Twitter Phishing Scams and Password Strength
Spotted this in my Inbox yesterday. I was heading out the door and checking mail on my iPhone, and had to do a quick double take.
The email itself looks a lot like an official message from Twitter. The only thing that tipped me off was the email account this was sent to. I have a specific email I use when I sign up for stuff (online purchases, logins to sites), and I keep it separate from my personal account.
I have a catch-all set up for my email, so that I’ll typically receive any message that comes in to this domain. But if the username on the email doesn’t match anything I currently use, it’s pretty much a guarantee that it’s junk.
Some interesting questions: How did they know I have a Twitter account? They probably don’t. Like spam, this email was likely part of a large blanket of emails that went to a ton of people. Phishing emails rely on tonnage, and even if a handful of people fall for it… it counts as a win, because the cost of sending out these kinds of attempts costs next to nothing.

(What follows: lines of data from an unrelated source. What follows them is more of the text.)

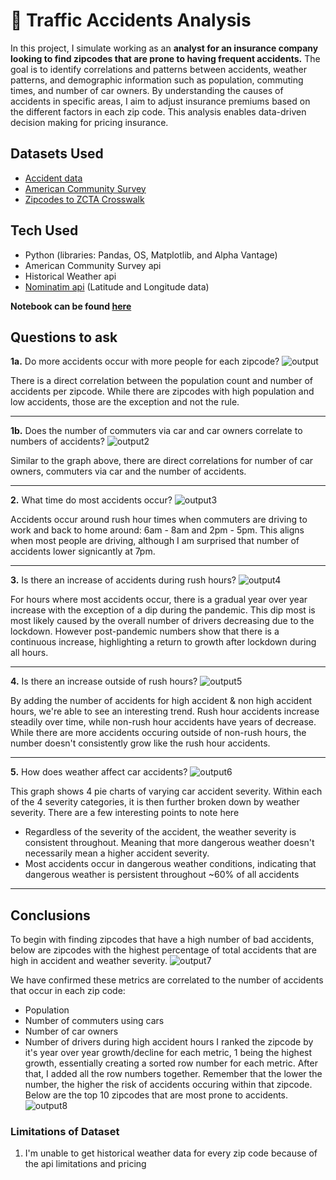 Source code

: # 🚗 Traffic Accidents Analysis 

In this project, I simulate working as an **analyst for an insurance company looking to find zipcodes that are prone to having frequent accidents.** The goal is to identify correlations and patterns between accidents, weather patterns, and demographic information such as population, commuting times, and number of car owners. By understanding the causes of accidents in specific areas, I aim to adjust insurance premiums based on the different factors in each zip code. This analysis enables data-driven decision making for pricing insurance.

## Datasets Used
- [Accident data](https://www.kaggle.com/datasets/sobhanmoosavi/us-accidents)
- [American Community Survey](https://www.census.gov/data/developers/data-sets/acs-5year.html)
- [Zipcodes to ZCTA Crosswalk](https://github.com/censusreporter/acs-aggregate/blob/master/crosswalks/zip_to_zcta/ZIP_ZCTA_README.md)
  
## Tech Used
- Python (libraries: Pandas, OS, Matplotlib, and Alpha Vantage)
- American Community Survey api
- Historical Weather api
- [Nominatim api](https://nominatim.org/) (Latitude and Longitude data)

**Notebook can be found [here](https://github.com/JasonSTLee/Traffic-Accidents-Analysis/blob/main/main.ipynb)**

## Questions to ask

**1a.** Do more accidents occur with more people for each zipcode?
![output](https://github.com/user-attachments/assets/2d864438-7da3-4fef-af00-0b8efbc1d05d)

There is a direct correlation between the population count and number of accidents per zipcode. While there are zipcodes with high population and low accidents, those are the exception and not the rule.

---

**1b.** Does the number of commuters via car and car owners correlate to numbers of accidents?
![output2](https://github.com/user-attachments/assets/7fede9bd-e33b-4a92-bdff-a4c409d4878e)

Similar to the graph above, there are direct correlations for number of car owners, commuters via car and the number of accidents.

---

**2.** What time do most accidents occur?
![output3](https://github.com/user-attachments/assets/da774f98-92d2-4578-9372-fcdf780ed565)

Accidents occur around rush hour times when commuters are driving to work and back to home around: 6am - 8am and 2pm - 5pm. This aligns when most people are driving, although I am surprised that number of accidents lower signicantly at 7pm.

---

**3.** Is there an increase of accidents during rush hours?
![output4](https://github.com/user-attachments/assets/497b5199-10a6-4341-a7d9-56c5d662a002)

For hours where most accidents occur, there is a gradual year over year increase with the exception of a dip during the pandemic. This dip most is most likely caused by the overall number of drivers decreasing due to the lockdown. However post-pandemic numbers show that there is a continuous increase, highlighting a return to growth after lockdown during all hours.

---

**4.** Is there an increase outside of rush hours?
![output5](https://github.com/user-attachments/assets/9e8ad7cc-a198-4664-ab6c-1f7f45baa9c8)

By adding the number of accidents for high accident & non high accident hours, we're able to see an interesting trend. Rush hour accidents increase steadily over time, while non-rush hour accidents have years of decrease. While there are more accidents occuring outside of non-rush hours, the number doesn't consistently grow like the rush hour accidents. 

---

**5.** How does weather affect car accidents?
![output6](https://github.com/user-attachments/assets/3d18e8a2-549c-4285-8a9e-6d4e6fa3b814)

This graph shows 4 pie charts of varying car accident severity. Within each of the 4 severity categories, it is then further broken down by weather severity. There are a few interesting points to note here

- Regardless of the severity of the accident, the weather severity is consistent throughout. Meaning that more dangerous weather doesn't necessarily mean a higher accident severity.
- Most accidents occur in dangerous weather conditions, indicating that dangerous weather is persistent throughout ~60% of all accidents

---

## Conclusions

To begin with finding zipcodes that have a high number of bad accidents, below are zipcodes with the highest percentage of total accidents that are high in accident and weather severity.
![output7](https://github.com/user-attachments/assets/071952f4-299f-479a-8995-42f260d6421a)

We have confirmed these metrics are correlated to the number of accidents that occur in each zip code:
- Population
- Number of commuters using cars
- Number of car owners
- Number of drivers during high accident hours
I ranked the zipcode by it's year over year growth/decline for each metric, 1 being the highest growth, essentially creating a sorted row number for each metric. After that, I added all the row numbers together. Remember that the lower the number, the higher the risk of accidents occuring within that zipcode. Below are the top 10 zipcodes that are most prone to accidents.
![output8](https://github.com/user-attachments/assets/77094d63-4839-41cc-853b-a32b901ce902)

### Limitations of Dataset
1. I'm unable to get historical weather data for every zip code because of the api limitations and pricing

Also: Why would they want to get my Twitter information? Here are a few reasons, from a post entitled How I’d Hack Your Weak Password:
- You probably use the same password for lots of stuff right?
- Some sites you access such as your Bank or work VPN probably have pretty decent security, so I’m not going to attack them.
- However, other sites like the Hallmark e-mail greeting cards site, an online forum you frequent, or an e-commerce site you’ve shopped at might not be as well prepared. So those are the ones I’d work on.
- So, all we have to do now is unleash Brutus, wwwhack, or THC Hydra on their server with instructions to try say 10,000 (or 100,000 – whatever makes you happy) different usernames and passwords as fast as possible.
It’s an interesting read. I like how password length is a huge factor (as is using all characters, as opposed to just lowercase).